[Source texts of formatted documents]
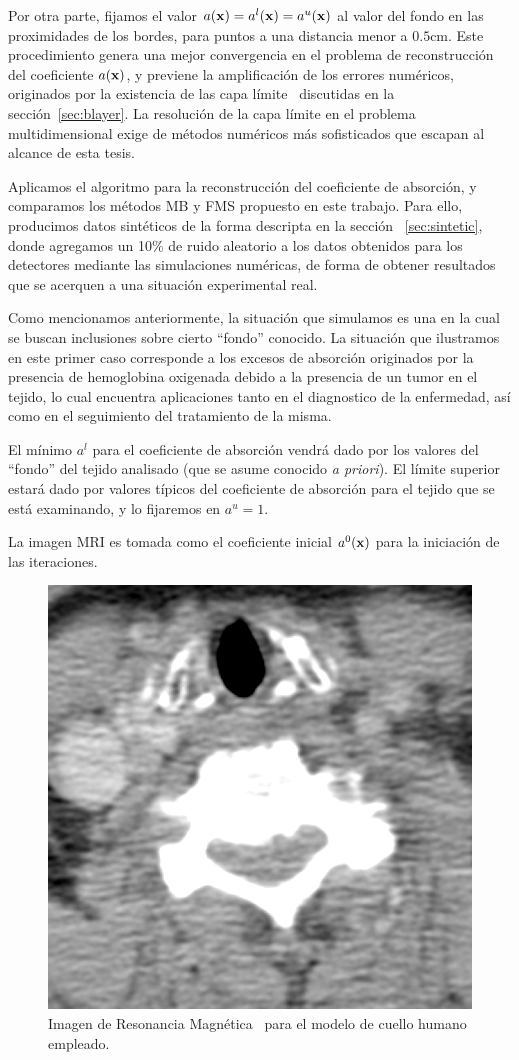 Por otra parte, fijamos el valor  $a(\mathbf{x})=a^l(\mathbf{x})=a^u(\mathbf{x})$ 
al valor del fondo en las proximidades de los bordes, para puntos 
a una distancia menor a $0.5$cm. Este procedimiento genera una mejor 
convergencia en el problema de reconstrucción del coeficiente $a(\mathbf{x})$, y previene 
la amplificación de los errores numéricos, originados por la existencia 
de las capa límite~\cite{Gaggioli2021} discutidas en la sección~\ref{sec:blayer}. 
La resolución de la capa límite en el problema multidimensional exige de métodos 
numéricos más sofisticados que escapan al alcance de esta tesis. 

Aplicamos el algoritmo para la reconstrucción del coeficiente 
de absorción, y comparamos los métodos MB y FMS propuesto en este trabajo. 
Para ello, producimos datos sintéticos de la forma descripta en la sección~
\ref{sec:sintetic}, donde agregamos un 10\% de ruido aleatorio a los datos obtenidos 
para los detectores mediante las simulaciones numéricas, de forma de obtener 
resultados que se acerquen a una situación experimental real.

Como mencionamos anteriormente, la situación que simulamos es una en la cual se buscan inclusiones sobre 
cierto ``fondo'' conocido. La situación que ilustramos en este primer caso corresponde 
a los excesos de absorción 
originados por la presencia de hemoglobina oxigenada debido a la presencia de un tumor 
en el tejido, lo cual encuentra aplicaciones tanto en el diagnostico de la enfermedad, así 
como en el seguimiento del tratamiento de la misma.

El mínimo $a^l$ para el coeficiente de absorción vendrá dado 
por los valores del ``fondo'' del tejido analisado (que se asume conocido \textit{a priori}). 
El límite superior estará dado por valores típicos del coeficiente de absorción 
para el tejido que se está examinando, y lo fijaremos en $a^u=1$.

La imagen MRI es tomada como el coeficiente inicial $a^0(\mathbf{x})$
para la iniciación de las iteraciones. 

\begin{figure}[h!]
\centering
  \includegraphics[width=0.25\linewidth]{figuras/neck_mri.png} 
  \caption{Imagen de Resonancia Magnética~\cite{CCommons} para el modelo de cuello humano empleado. } 
 \label{fig:mriim}
\end{figure}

▶ _THE TASK_:
Starting at the line that contains "en el tejido, lo", copy every line down to the last line of the records above, exactly as written.

▶ _OUTPUT OF THE EXERCISE_:
en el tejido, lo cual encuentra aplicaciones tanto en el diagnostico de la enfermedad, así 
como en el seguimiento del tratamiento de la misma.

El mínimo $a^l$ para el coeficiente de absorción vendrá dado 
por los valores del ``fondo'' del tejido analisado (que se asume conocido \textit{a priori}). 
El límite superior estará dado por valores típicos del coeficiente de absorción 
para el tejido que se está examinando, y lo fijaremos en $a^u=1$.

La imagen MRI es tomada como el coeficiente inicial $a^0(\mathbf{x})$
para la iniciación de las iteraciones. 

\begin{figure}[h!]
\centering
  \includegraphics[width=0.25\linewidth]{figuras/neck_mri.png} 
  \caption{Imagen de Resonancia Magnética~\cite{CCommons} para el modelo de cuello humano empleado. } 
 \label{fig:mriim}
\end{figure}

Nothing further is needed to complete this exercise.